Partial floating-point overwrites lead to awkward decompilation
Version and Platform (required):
- Binary Ninja Version: 4.1.5272-dev (3a057a87)
- OS: macOS
- OS Version: 14.5
- CPU Architecture: M1
Bug Description:
On x86-64, most scalar floating point operations only partially overwrite their destination register, but most of the time the original code doesn't care about the previous contents.

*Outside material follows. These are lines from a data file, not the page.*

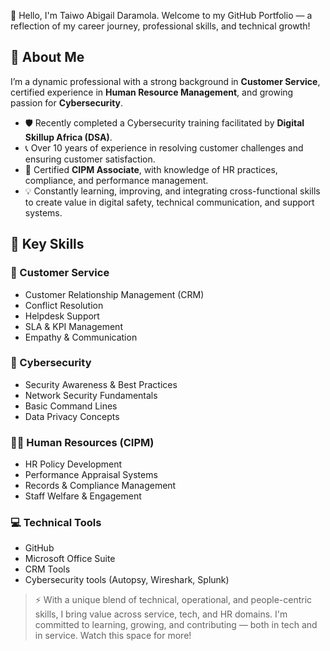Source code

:  👋 Hello, I'm Taiwo Abigail Daramola.
Welcome to my GitHub Portfolio — a reflection of my career journey, professional skills, and technical growth!
## 💼 About Me


I’m a dynamic professional with a strong background in **Customer Service**, certified experience in **Human Resource Management**, and growing passion for **Cybersecurity**.

- 🛡️ Recently completed a Cybersecurity training facilitated by **Digital Skillup Africa (DSA)**.
- 📞 Over 10 years of experience in resolving customer challenges and ensuring customer satisfaction.
- 🤝 Certified **CIPM Associate**, with knowledge of HR practices, compliance, and performance management.
- 💡 Constantly learning, improving, and integrating cross-functional skills to create value in digital safety, technical communication, and support systems.

## 🧠 Key Skills

### 💬 Customer Service
- Customer Relationship Management (CRM)
- Conflict Resolution
- Helpdesk Support
- SLA & KPI Management
- Empathy & Communication

### 🔐 Cybersecurity
- Security Awareness & Best Practices
- Network Security Fundamentals
- Basic Command Lines
- Data Privacy Concepts

### 🧑‍💼 Human Resources (CIPM)
- HR Policy Development
- Performance Appraisal Systems
- Records & Compliance Management
- Staff Welfare & Engagement
  

### 💻 Technical Tools
- GitHub
- Microsoft Office Suite
- CRM Tools
- Cybersecurity tools (Autopsy, Wireshark, Splunk)


> ⚡ With a unique blend of technical, operational, and people-centric skills, I bring value across service, tech, and HR domains. I'm committed to learning, growing, and contributing — both in tech and in service. Watch this space for more!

For example, this function:
float floats(int cond, float a, float b) {
if (cond) {
return a + b;
} else {
return a * b;
}
}
might be compiled to:
00000000 test edi, edi
00000002 je 0xa
00000004 addss xmm0, xmm1
00000008 jmp 0xe
0000000a mulss xmm0, xmm1
0000000e retn
But the exact same assembly could also correspond to:
__m128 secretly_128(int cond, __m128 a, __m128 b) {
if (cond) {
a[0] += b[0];
} else {
a[0] *= b[0];
}
return a;
}
By default, Binary Ninja decompiles the function to this:
float floats(int32_t arg1, float arg2, float arg3) __pure
if (arg1 == 0)
arg2 = arg2 * arg3
else
arg2 = arg2 + arg3
return arg2
If I change the arguments to __int128, then it explicitly shows the partial overwrite:
int128_t floats(int32_t arg1, int128_t arg2 @ zmm0, int128_t arg3 @ zmm1) __pure
if (arg1 == 0)
arg2.d = arg2.d f* arg3.d
else
arg2.d = arg2.d f+ arg3.d
return arg2
So far, so good! Binary Ninja defaults to guessing that the values are scalars, and based on that guess, it doesn't bother me with what's happening to the upper bits. That seems like a fine default (it's definitely correct ~100% of the time in the code I'm looking at), and if the guess is wrong, I can override the type and get corrected output.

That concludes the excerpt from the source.